1. Field of the Invention
This invention relates to a recorded message audio delivery system for use by an individual listener.
2. Background of the Invention
The presentation of tourist and/or other exhibitions has always been a problem. Visitors to exhibitions of any type require information concerning the exhibits. Such information may be provided by guide books, by written notices attached to each exhibit, verbally by guides accompanying a conducted tour, verbally by a pre-recorded announcement either individually made from equipment carried by the visitor or centrally in the location of the exhibit. Generally verbal presentation is preferred since the visitor's visual attention may then remain wholly on the exhibits.
There have been various difficulties in making a satisfactory verbal presentation. Among these are the fact that it is difficult to provide for simultaneous presentations in different languages and that it has been necessary for visitors to follow a set route conforming to the sequencing of the presentation. This may be true whether or not a guide person gives the presentation or whether it is tape recorded.

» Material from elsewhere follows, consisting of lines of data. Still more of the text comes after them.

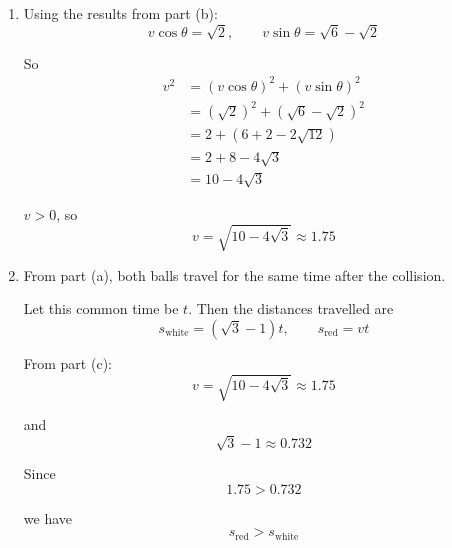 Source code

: \documentclass[leqno]{article}
\begin{document}
\begin{enumerate}[
  label=\textbf{\arabic*.},
  leftmargin=*,
  topsep=0pt,
  partopsep=0pt,
  parsep=0pt
]
\begin{djsSolution}
\begin{enumerate}[label=\textbf{(\alph*)}]
  Resolving parallel to $AB$ and using conservation of momentum:
  \[
  2\cos15^\circ = (\sqrt3-1)\cos45^\circ + v\cos\theta
  \]

  Hence
  \begin{align*}
  v\cos\theta
  &= 2\cos15^\circ - (\sqrt3-1)\cos45^\circ \\
  &= 2\times \frac{\sqrt6+\sqrt2}{4} - (\sqrt3-1)\times \frac{\sqrt2}{2} \\
  &= \frac{\sqrt6+\sqrt2}{2} - \frac{\sqrt6-\sqrt2}{2} \\
  &= \sqrt2
  \end{align*}

  From part (a):
  \[
  v\sin\theta = \sqrt6-\sqrt2
  \]

  Therefore
  \begin{align*}
  \tan\theta
  &= \frac{v\sin\theta}{v\cos\theta}
  = \frac{\sqrt6-\sqrt2}{\sqrt2} \\
  &= \sqrt3-1
  \end{align*}

  So
  \[
  \theta=\tan^{-1}(\sqrt3-1)=36.2^\circ\qquad\text{(1 d.p.)}
  \]


  \item Using the results from part (b):
  \[
  v\cos\theta=\sqrt2,
  \qquad
  v\sin\theta=\sqrt6-\sqrt2
  \]

  So
  \begin{align*}
  v^2
  &= (v\cos\theta)^2 + (v\sin\theta)^2 \\
  &= (\sqrt2)^2 + (\sqrt6-\sqrt2)^2 \\
  &= 2 + (6+2-2\sqrt{12}) \\
  &= 2 + 8 - 4\sqrt3 \\
  &= 10-4\sqrt3
  \end{align*}

  \(v>0\), so
  \[
  v=\sqrt{10-4\sqrt3}\approx 1.75
  \]

  \item From part (a), both balls travel for the same time after the collision.

  Let this common time be $t$. Then the distances travelled are
  \[
  s_{\text{white}}=(\sqrt3-1)t,
  \qquad
  s_{\text{red}}=vt
  \]

  From part (c):
  \[
  v=\sqrt{10-4\sqrt3}\approx 1.75
  \]

  and
  \[
  \sqrt3-1\approx 0.732
  \]

  Since
  \[
  1.75 > 0.732
  \]

  we have
  \[
  s_{\text{red}} > s_{\text{white}}
  \]


\end{enumerate}
\end{djsSolution}
\end{enumerate}
\end{document}
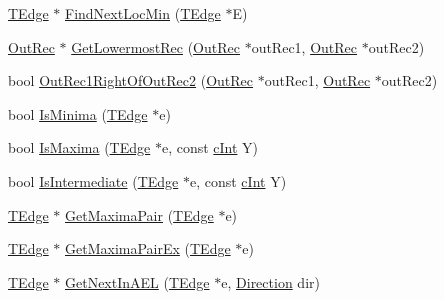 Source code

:\begin{DoxyCompactItemize}
\mbox{\hyperlink{struct_clipper_lib_1_1_t_edge}{T\+Edge}} $\ast$ \mbox{\hyperlink{namespace_clipper_lib_a2e62d7a90f565dceab371c8ed250131e}{Find\+Next\+Loc\+Min}} (\mbox{\hyperlink{struct_clipper_lib_1_1_t_edge}{T\+Edge}} $\ast$E)
\item 
\mbox{\hyperlink{struct_clipper_lib_1_1_out_rec}{Out\+Rec}} $\ast$ \mbox{\hyperlink{namespace_clipper_lib_a4460fbf56cbd0c6b6928867a189b9c91}{Get\+Lowermost\+Rec}} (\mbox{\hyperlink{struct_clipper_lib_1_1_out_rec}{Out\+Rec}} $\ast$out\+Rec1, \mbox{\hyperlink{struct_clipper_lib_1_1_out_rec}{Out\+Rec}} $\ast$out\+Rec2)
\item 
bool \mbox{\hyperlink{namespace_clipper_lib_ab7e60ff44337799046ac87d22986da2b}{Out\+Rec1\+Right\+Of\+Out\+Rec2}} (\mbox{\hyperlink{struct_clipper_lib_1_1_out_rec}{Out\+Rec}} $\ast$out\+Rec1, \mbox{\hyperlink{struct_clipper_lib_1_1_out_rec}{Out\+Rec}} $\ast$out\+Rec2)
\item 
bool \mbox{\hyperlink{namespace_clipper_lib_adebe3bd08021b5329adfc84089913b32}{Is\+Minima}} (\mbox{\hyperlink{struct_clipper_lib_1_1_t_edge}{T\+Edge}} $\ast$e)
\item 
bool \mbox{\hyperlink{namespace_clipper_lib_a7a9e26585f642573f49208a47dc458c3}{Is\+Maxima}} (\mbox{\hyperlink{struct_clipper_lib_1_1_t_edge}{T\+Edge}} $\ast$e, const \mbox{\hyperlink{namespace_clipper_lib_a7156730a24951629192d4831334bafaa}{c\+Int}} Y)
\item 
bool \mbox{\hyperlink{namespace_clipper_lib_af6efe5b4046206e5c152374d384384c1}{Is\+Intermediate}} (\mbox{\hyperlink{struct_clipper_lib_1_1_t_edge}{T\+Edge}} $\ast$e, const \mbox{\hyperlink{namespace_clipper_lib_a7156730a24951629192d4831334bafaa}{c\+Int}} Y)
\item 
\mbox{\hyperlink{struct_clipper_lib_1_1_t_edge}{T\+Edge}} $\ast$ \mbox{\hyperlink{namespace_clipper_lib_ab04424175ecd1d0e89628e0837e70e8d}{Get\+Maxima\+Pair}} (\mbox{\hyperlink{struct_clipper_lib_1_1_t_edge}{T\+Edge}} $\ast$e)
\item 
\mbox{\hyperlink{struct_clipper_lib_1_1_t_edge}{T\+Edge}} $\ast$ \mbox{\hyperlink{namespace_clipper_lib_aa71581201c285fa900577b2d5b73e9c7}{Get\+Maxima\+Pair\+Ex}} (\mbox{\hyperlink{struct_clipper_lib_1_1_t_edge}{T\+Edge}} $\ast$e)
\item 
\mbox{\hyperlink{struct_clipper_lib_1_1_t_edge}{T\+Edge}} $\ast$ \mbox{\hyperlink{namespace_clipper_lib_a151a08d2bb95f884d30d2cdbb68b14c2}{Get\+Next\+In\+A\+EL}} (\mbox{\hyperlink{struct_clipper_lib_1_1_t_edge}{T\+Edge}} $\ast$e, \mbox{\hyperlink{namespace_clipper_lib_a50027cc5a43f727ff89bcadf7e4524a7}{Direction}} dir)

\end{DoxyCompactItemize}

If individually portable tape recording apparatus is carried by each visitor, the problem of language may be theoretically solved by providing the visitor with apparatus which delivers messages in the language of his choice. However, this entails the provision of a large amount of apparatus by the management of the respective exhibition to allow for appropriate choice of apparatus specific to a particular language.
While some exhibitions are highly profitable tourist attractions, a very large number are cultural museums ("museums" is used here in its widest sense to mean any place of study including buildings, display grounds, gardens, battlefields or parts thereof, in which are preserved or exhibited objects of permanent interest). Often such museums are run by charitable organizations or on low budget government funding. In neither case is a large amount of money usually available for investment in large quantities of expensive apparatus.

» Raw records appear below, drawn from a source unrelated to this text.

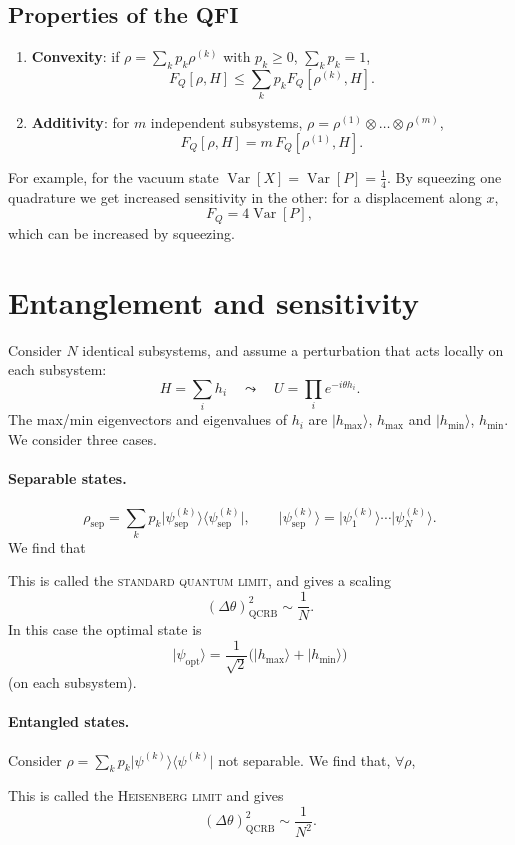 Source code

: \documentclass[11pt,a4paper]{article}
\newcommand{\boxedeq}[1]{%
  \par\vspace{0.4\baselineskip}%
  {\centering\keybox{$\displaystyle #1$}\par}%
  \vspace{0.4\baselineskip}}
\newcommand{\ket}[1]{\lvert #1\rangle}
\newcommand{\ketbra}[2]{\lvert #1\rangle\!\langle #2\rvert}
\newcommand{\FQ}{F_Q}
\newcommand{\term}[1]{\textsc{#1}}
\begin{document}
\subsection{Properties of the QFI}
\begin{enumerate}[label=(\roman*)]
  \item \textbf{Convexity}: if $\rho=\sum_k p_k\rho^{(k)}$ with $p_k\geq0$, $\sum_k p_k=1$,
        \[ \FQ[\rho,H] \leq \sum_k p_k\FQ[\rho^{(k)},H]. \]
  \item \textbf{Additivity}: for $m$ independent subsystems, $\rho=\rho^{(1)}\otimes\dots\otimes\rho^{(m)}$,
        \[ \FQ[\rho,H] = m\,\FQ[\rho^{(1)},H]. \]
\end{enumerate}
For example, for the vacuum state $\operatorname{Var}[X]=\operatorname{Var}[P]=\frac14$. By squeezing one quadrature we get increased sensitivity in the other: for a displacement along $x$,
\[
  \FQ = 4\operatorname{Var}[P],
\]
which can be increased by squeezing.

\section{Entanglement and sensitivity}

Consider $N$ identical subsystems, and assume a perturbation that acts locally on each subsystem:
\[
  H = \sum_i h_i \quad\leadsto\quad U = \prod_i e^{-i\theta h_i}.
\]
The max/min eigenvectors and eigenvalues of $h_i$ are $\ket{h_{\max}}$, $h_{\max}$ and $\ket{h_{\min}}$, $h_{\min}$. We consider three cases.

\paragraph{Separable states.}
\[
  \rho_{\text{sep}} = \sum_k p_k\ketbra{\psi^{(k)}_{\text{sep}}}{\psi^{(k)}_{\text{sep}}},\qquad
  \ket{\psi^{(k)}_{\text{sep}}} = \ket{\psi^{(k)}_1}\cdots\ket{\psi^{(k)}_N}.
\]
We find that
\boxedeq{\FQ[\rho_{\text{sep}},H] \leq N\,(h_{\max}-h_{\min})^2}
This is called the \term{standard quantum limit}, and gives a scaling
\[
  (\Delta\theta)^2_{\text{QCRB}} \sim \frac1N .
\]
In this case the optimal state is
\[
  \ket{\psi_{\text{opt}}} = \frac{1}{\sqrt2}\bigl(\ket{h_{\max}}+\ket{h_{\min}}\bigr)
\]
(on each subsystem).

\paragraph{Entangled states.} Consider $\rho=\sum_k p_k\ketbra{\psi^{(k)}}{\psi^{(k)}}$ not separable. We find that, $\forall\rho$,
\boxedeq{\FQ[\rho,H] \leq N^2\,(h_{\max}-h_{\min})^2}
This is called the \term{Heisenberg limit} and gives
\[
  (\Delta\theta)^2_{\text{QCRB}} \sim \frac{1}{N^2}.
\]
\end{document}
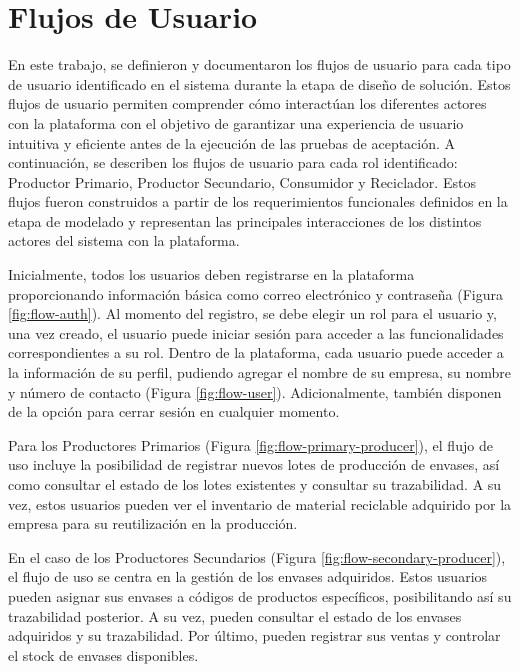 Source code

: \chapter{Flujos de Usuario}
\label{cp:user-flows}

\parindent0pt

En este trabajo, se definieron y documentaron los flujos de usuario para cada tipo de usuario identificado en el sistema durante la etapa de diseño de solución. Estos flujos de usuario permiten comprender cómo interactúan los diferentes actores con la plataforma con el objetivo de garantizar una experiencia de usuario intuitiva y eficiente antes de la ejecución de las pruebas de aceptación. A continuación, se describen los flujos de usuario para cada rol identificado: Productor Primario, Productor Secundario, Consumidor y Reciclador. Estos flujos fueron construidos a partir de los requerimientos funcionales definidos en la etapa de modelado y representan las principales interacciones de los distintos actores del sistema con la plataforma.

Inicialmente, todos los usuarios deben registrarse en la plataforma proporcionando información básica como correo electrónico y contraseña (Figura \ref{fig:flow-auth}). Al momento del registro, se debe elegir un rol para el usuario y, una vez creado, el usuario puede iniciar sesión para acceder a las funcionalidades correspondientes a su rol. Dentro de la plataforma, cada usuario puede acceder a la información de su perfil, pudiendo agregar el nombre de su empresa, su nombre y número de contacto (Figura \ref{fig:flow-user}). Adicionalmente, también disponen de la opción para cerrar sesión en cualquier momento.

Para los Productores Primarios (Figura \ref{fig:flow-primary-producer}), el flujo de uso incluye la posibilidad de registrar nuevos lotes de producción de envases, así como consultar el estado de los lotes existentes y consultar su trazabilidad. A su vez, estos usuarios pueden ver el inventario de material reciclable adquirido por la empresa para su reutilización en la producción.

En el caso de los Productores Secundarios (Figura \ref{fig:flow-secondary-producer}), el flujo de uso se centra en la gestión de los envases adquiridos. Estos usuarios pueden asignar sus envases a códigos de productos específicos, posibilitando así su trazabilidad posterior. A su vez, pueden consultar el estado de los envases adquiridos y su trazabilidad. Por último, pueden registrar sus ventas y controlar el stock de envases disponibles.

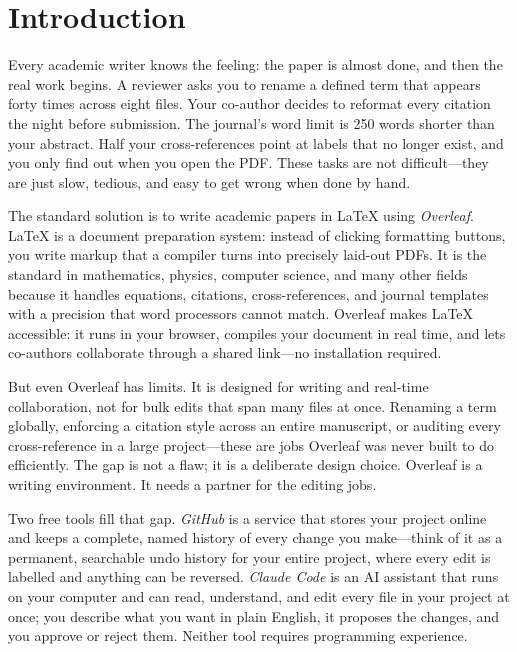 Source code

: \section{Introduction}

Every academic writer knows the feeling: the paper is almost done, and then the real work begins. A reviewer asks you to rename a defined term that appears forty times across eight files. Your co-author decides to reformat every citation the night before submission. The journal's word limit is 250 words shorter than your abstract. Half your cross-references point at labels that no longer exist, and you only find out when you open the PDF. These tasks are not difficult---they are just slow, tedious, and easy to get wrong when done by hand.

The standard solution is to write academic papers in \LaTeX{} using \textit{Overleaf}. \LaTeX{} is a document preparation system: instead of clicking formatting buttons, you write markup that a compiler turns into precisely laid-out PDFs. It is the standard in mathematics, physics, computer science, and many other fields because it handles equations, citations, cross-references, and journal templates with a precision that word processors cannot match. Overleaf makes \LaTeX{} accessible: it runs in your browser, compiles your document in real time, and lets co-authors collaborate through a shared link---no installation required.

But even Overleaf has limits. It is designed for writing and real-time collaboration, not for bulk edits that span many files at once. Renaming a term globally, enforcing a citation style across an entire manuscript, or auditing every cross-reference in a large project---these are jobs Overleaf was never built to do efficiently. The gap is not a flaw; it is a deliberate design choice. Overleaf is a writing environment. It needs a partner for the editing jobs.

Two free tools fill that gap. \textit{GitHub} is a service that stores your project online and keeps a complete, named history of every change you make---think of it as a permanent, searchable undo history for your entire project, where every edit is labelled and anything can be reversed. \textit{Claude Code} is an AI assistant that runs on your computer and can read, understand, and edit every file in your project at once; you describe what you want in plain English, it proposes the changes, and you approve or reject them. Neither tool requires programming experience.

With the expansion of the tourist industry, some exhibitions have been using individually portable message announcing systems which are operated to remotely from transmitters in each of several regions through which a visitor passes. The transmitters may transmit, for example, on the AM broadcast band of frequency or on the infrared wave band. Such devices have improved the form of presentation somewhat in that visitors may proceed through the exhibition of their own speed and, to an extent, may choose their route. However, it is still not possible for them to choose to hear specific information about a particular exhibit, nor is it possible to program different language versions of a tour alternately on the same device. Thus, in at least some of these systems, the user is not able to choose the desired message, and the number of messages per area is typically limited to one which covers the entire area including multiple exhibits. Such message may be too long for the convenience of the user or may lack detail.
Although it has not been possible for a listener to choose to hear any one message in the language of his pre-selected choice, at least one attempt has been made directed towards solving this problem. Such attempt is believed to have involved the use of radio frequency bands normally reserved for use by the hearing impaired. The use of such bands, as with the use of any other radio wave bands used, necessarily limit the number of different frequencies utilizable for transmission of different messages from a transmitter without interference. Nevertheless, an attempt was made to provide a choice of a very few, (believed less than four) different transmission frequencies which the listener might tune. It is believed that any practical embodiment of this concept is not now available.